Someone else who awaited the latest regeneration with incredible excitement was Tony Jordan, co-ordinator of the Doctor Who Appreciation Society – the oldest Doctor Who fan club in the world – which was formed in May 1976.

From what he’s seen so far of Ncuti Gatwa, he thinks his incarnation is “going to be tremendous.”

He “gave up” watching Gatwa’s previous work on Netflix series Sex Education after 10 minutes because it’s’ “not for him”.

However, he thinks it’s a “good thing” casting relative unknowns.

The Staffordshire-based 64-year-old says the secret of Doctor Who’s 60-year success is that it can “go anywhere, anytime, so the boundaries are only the limits of writers’ imaginations”.

Tony Jordan, co-ordinator of the Doctor Who Appreciation Society. Image: Tony Jordan

The regenerations are a “brilliant concept”, dreamt up by producer Innes Lloyd in 1966 at a time when William Hartnell’s health was declining.

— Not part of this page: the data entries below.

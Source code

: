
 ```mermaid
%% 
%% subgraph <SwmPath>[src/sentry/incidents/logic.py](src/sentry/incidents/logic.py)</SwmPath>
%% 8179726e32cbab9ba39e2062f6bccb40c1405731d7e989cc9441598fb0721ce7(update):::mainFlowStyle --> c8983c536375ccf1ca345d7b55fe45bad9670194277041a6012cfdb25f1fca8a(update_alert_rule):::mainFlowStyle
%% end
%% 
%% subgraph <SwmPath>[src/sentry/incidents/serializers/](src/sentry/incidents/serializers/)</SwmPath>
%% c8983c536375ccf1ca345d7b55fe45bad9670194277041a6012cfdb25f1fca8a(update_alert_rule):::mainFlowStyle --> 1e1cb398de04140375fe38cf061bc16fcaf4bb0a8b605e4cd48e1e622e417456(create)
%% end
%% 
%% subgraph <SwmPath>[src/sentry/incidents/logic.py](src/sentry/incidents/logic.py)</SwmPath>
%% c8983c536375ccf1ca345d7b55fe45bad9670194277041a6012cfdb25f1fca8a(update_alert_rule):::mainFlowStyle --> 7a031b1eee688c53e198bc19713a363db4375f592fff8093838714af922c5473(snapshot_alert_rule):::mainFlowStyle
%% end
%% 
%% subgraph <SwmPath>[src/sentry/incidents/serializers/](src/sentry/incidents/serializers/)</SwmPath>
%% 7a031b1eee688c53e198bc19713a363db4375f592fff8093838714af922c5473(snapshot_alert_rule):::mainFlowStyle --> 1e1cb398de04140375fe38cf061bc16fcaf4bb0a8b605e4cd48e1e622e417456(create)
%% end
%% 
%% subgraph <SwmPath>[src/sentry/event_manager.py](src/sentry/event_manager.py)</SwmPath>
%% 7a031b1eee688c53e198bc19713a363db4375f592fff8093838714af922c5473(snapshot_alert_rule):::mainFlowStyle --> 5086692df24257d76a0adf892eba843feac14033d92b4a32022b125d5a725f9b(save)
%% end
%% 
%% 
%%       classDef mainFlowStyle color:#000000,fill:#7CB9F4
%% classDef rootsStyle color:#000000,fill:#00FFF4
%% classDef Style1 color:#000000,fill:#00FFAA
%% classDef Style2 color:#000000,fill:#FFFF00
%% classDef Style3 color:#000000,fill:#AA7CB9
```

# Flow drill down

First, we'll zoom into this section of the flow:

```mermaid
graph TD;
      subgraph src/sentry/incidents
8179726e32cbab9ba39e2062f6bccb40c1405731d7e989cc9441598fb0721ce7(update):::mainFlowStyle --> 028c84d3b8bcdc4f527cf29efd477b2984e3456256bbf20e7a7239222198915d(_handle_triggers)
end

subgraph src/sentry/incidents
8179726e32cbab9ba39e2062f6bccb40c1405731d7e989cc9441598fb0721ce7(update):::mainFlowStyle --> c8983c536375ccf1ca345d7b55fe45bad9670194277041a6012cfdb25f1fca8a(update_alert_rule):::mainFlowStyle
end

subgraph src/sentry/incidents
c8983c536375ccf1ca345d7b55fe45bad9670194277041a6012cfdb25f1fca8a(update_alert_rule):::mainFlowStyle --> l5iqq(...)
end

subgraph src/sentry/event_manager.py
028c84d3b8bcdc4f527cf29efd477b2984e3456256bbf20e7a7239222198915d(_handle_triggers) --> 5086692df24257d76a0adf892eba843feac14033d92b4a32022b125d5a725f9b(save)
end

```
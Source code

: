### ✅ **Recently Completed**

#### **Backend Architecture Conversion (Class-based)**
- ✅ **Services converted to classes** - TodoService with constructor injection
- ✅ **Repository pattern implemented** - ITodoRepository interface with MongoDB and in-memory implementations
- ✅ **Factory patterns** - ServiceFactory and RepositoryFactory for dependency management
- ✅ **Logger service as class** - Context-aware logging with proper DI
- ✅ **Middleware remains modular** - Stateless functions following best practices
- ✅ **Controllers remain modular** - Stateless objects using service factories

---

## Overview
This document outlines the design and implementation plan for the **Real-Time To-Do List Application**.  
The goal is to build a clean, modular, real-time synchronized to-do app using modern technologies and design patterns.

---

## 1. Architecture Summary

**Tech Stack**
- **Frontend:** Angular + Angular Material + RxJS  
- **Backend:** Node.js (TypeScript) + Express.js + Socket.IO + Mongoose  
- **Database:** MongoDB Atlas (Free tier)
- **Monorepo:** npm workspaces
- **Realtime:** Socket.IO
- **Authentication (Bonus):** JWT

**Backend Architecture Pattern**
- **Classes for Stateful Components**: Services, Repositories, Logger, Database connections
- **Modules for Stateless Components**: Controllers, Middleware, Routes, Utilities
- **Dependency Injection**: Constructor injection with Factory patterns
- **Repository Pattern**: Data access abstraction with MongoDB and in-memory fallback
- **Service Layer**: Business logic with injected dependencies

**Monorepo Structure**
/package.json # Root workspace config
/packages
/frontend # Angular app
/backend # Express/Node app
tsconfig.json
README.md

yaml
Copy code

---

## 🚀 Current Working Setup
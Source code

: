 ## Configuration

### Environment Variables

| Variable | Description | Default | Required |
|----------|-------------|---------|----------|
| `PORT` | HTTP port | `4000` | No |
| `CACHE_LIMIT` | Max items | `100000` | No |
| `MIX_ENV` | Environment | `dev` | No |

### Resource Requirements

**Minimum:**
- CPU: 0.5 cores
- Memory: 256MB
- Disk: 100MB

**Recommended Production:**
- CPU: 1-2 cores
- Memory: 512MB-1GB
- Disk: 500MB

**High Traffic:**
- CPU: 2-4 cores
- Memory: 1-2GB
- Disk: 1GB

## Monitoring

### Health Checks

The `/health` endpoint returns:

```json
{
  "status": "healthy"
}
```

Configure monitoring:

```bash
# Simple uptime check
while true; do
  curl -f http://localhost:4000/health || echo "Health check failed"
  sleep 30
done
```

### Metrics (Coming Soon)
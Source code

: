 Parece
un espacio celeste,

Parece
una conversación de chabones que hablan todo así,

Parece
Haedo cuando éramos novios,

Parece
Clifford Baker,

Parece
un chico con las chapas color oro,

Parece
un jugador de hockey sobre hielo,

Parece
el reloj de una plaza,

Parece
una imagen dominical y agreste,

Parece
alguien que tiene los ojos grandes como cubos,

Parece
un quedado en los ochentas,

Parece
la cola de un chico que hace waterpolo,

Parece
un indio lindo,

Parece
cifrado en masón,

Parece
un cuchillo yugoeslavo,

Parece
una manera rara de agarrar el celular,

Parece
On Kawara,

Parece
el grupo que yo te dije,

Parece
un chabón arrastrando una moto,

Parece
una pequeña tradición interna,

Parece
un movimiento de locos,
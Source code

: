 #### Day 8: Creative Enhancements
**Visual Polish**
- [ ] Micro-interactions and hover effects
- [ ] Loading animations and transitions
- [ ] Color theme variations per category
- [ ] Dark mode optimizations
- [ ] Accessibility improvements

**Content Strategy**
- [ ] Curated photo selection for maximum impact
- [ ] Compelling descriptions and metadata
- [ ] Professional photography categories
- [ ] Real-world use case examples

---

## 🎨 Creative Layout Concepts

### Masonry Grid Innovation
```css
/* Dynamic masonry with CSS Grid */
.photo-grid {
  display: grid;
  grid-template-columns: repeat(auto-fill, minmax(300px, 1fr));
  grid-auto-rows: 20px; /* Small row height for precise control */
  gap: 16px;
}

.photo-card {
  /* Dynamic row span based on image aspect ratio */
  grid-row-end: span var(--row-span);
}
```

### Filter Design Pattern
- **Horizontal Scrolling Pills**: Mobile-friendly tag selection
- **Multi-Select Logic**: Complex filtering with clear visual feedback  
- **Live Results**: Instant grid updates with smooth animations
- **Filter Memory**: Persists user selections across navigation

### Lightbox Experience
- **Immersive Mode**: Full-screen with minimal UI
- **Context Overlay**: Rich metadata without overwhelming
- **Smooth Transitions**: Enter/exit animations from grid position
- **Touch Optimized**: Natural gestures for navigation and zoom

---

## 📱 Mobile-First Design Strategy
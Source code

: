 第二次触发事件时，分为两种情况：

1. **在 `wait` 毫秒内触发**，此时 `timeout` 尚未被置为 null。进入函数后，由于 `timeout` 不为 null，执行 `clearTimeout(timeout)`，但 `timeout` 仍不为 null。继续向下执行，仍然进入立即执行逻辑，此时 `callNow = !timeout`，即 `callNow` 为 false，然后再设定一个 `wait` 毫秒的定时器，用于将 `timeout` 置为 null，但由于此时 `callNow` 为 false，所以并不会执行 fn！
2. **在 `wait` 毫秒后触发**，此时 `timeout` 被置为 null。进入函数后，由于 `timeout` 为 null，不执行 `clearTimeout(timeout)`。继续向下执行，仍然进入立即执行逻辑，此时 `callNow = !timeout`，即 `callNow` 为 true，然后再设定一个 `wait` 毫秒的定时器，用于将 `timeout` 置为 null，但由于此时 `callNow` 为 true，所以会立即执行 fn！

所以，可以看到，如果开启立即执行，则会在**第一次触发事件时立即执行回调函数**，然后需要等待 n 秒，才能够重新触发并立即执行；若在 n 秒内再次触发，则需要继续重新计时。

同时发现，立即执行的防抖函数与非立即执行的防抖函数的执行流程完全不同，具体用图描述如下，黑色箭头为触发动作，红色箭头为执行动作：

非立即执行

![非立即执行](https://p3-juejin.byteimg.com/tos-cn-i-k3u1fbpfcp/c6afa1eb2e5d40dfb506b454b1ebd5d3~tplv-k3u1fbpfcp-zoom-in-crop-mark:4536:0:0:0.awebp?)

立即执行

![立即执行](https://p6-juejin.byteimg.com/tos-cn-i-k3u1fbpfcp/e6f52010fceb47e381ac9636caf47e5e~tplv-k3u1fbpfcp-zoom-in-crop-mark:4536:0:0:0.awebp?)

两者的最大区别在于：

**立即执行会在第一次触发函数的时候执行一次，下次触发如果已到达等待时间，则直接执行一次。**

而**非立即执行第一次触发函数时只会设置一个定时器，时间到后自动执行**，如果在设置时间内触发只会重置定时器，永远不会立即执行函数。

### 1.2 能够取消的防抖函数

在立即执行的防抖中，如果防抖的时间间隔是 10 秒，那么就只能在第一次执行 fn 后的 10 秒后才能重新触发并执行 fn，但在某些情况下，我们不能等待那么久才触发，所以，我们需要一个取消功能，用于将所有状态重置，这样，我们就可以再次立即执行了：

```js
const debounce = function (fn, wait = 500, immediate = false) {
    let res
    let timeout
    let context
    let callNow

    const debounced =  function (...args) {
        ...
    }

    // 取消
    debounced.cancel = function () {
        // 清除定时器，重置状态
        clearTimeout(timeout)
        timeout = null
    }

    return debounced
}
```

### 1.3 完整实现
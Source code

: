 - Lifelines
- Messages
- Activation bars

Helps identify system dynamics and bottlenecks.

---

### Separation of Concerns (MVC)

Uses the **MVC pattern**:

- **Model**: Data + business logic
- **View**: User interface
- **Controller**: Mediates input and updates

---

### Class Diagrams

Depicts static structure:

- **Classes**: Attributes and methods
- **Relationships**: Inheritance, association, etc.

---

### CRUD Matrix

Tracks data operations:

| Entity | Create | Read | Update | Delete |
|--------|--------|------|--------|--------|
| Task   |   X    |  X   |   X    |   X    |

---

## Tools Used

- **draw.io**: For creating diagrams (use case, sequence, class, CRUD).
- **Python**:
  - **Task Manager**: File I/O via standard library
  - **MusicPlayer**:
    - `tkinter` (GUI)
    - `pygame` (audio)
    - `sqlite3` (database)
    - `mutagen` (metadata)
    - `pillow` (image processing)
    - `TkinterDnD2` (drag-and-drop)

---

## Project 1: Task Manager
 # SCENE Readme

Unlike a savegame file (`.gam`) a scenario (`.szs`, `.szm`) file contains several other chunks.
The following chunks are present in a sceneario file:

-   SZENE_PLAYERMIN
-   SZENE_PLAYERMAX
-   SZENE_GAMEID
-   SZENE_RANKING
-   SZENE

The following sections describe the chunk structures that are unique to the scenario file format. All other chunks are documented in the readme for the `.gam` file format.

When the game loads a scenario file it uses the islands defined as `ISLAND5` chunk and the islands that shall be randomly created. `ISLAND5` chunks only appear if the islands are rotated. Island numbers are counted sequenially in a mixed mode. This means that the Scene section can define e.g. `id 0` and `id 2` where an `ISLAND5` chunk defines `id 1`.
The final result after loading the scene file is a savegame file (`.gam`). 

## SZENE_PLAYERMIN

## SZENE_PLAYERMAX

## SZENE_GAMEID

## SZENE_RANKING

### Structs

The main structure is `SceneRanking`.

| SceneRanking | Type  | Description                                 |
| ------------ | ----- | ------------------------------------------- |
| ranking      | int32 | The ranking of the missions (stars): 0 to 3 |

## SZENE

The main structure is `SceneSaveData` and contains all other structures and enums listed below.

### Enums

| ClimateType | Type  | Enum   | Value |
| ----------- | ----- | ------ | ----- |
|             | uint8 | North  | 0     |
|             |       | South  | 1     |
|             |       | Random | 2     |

Tony’s earliest memories of Doctor Who are watching the original William Hartnell episodes as a four-year-old in 1963 with his mum. He loved the monsters.

However, his favourite Doctor remains Tom Baker who was the fourth incarnation from 1974 to 1981.

“There’s an old adage that your favourite Doctor is the first one you watch, but that’s not the case for me – Tom Baker was just magnificent,” he said.

“I was appreciating it before then.

“But it just went through a golden era in the mid-1970s when he got up and running.

“It all came together. You had him and Elizabeth Sladen playing Sarah Jane Smith. They were the perfect combination.

“The quality of the scripts at that time were just something very special.

“You can have every effect in the world – but if the writing’s rubbish then it’s not going to work is it?”

What difference does Disney money make to Ncuti Gatwa’s Doctor Who?

While Disney money has boosted the budget and production values of the new Doctor Who episodes, what’s interesting, he says, is that the new episodes were filmed 18 months ago.

“The whole of Ncuti Gatwa’s first season was wrapped by July 2022,” he said.

“They’ve filmed the Christmas special for next year already and they are now doing his second season.

“They want to get ahead of the game.

“You can see where the money’s going. There’s also a lot behind the scenes you can’t see.

“It’s a very big operation with Disney being on board.

“So clearly, it takes longer to make stories. They clearly want high quality.

“But post-Covid, and with the screen actors’ guild strikes in America, I just think they want to get things in the can as far in advance as possible”.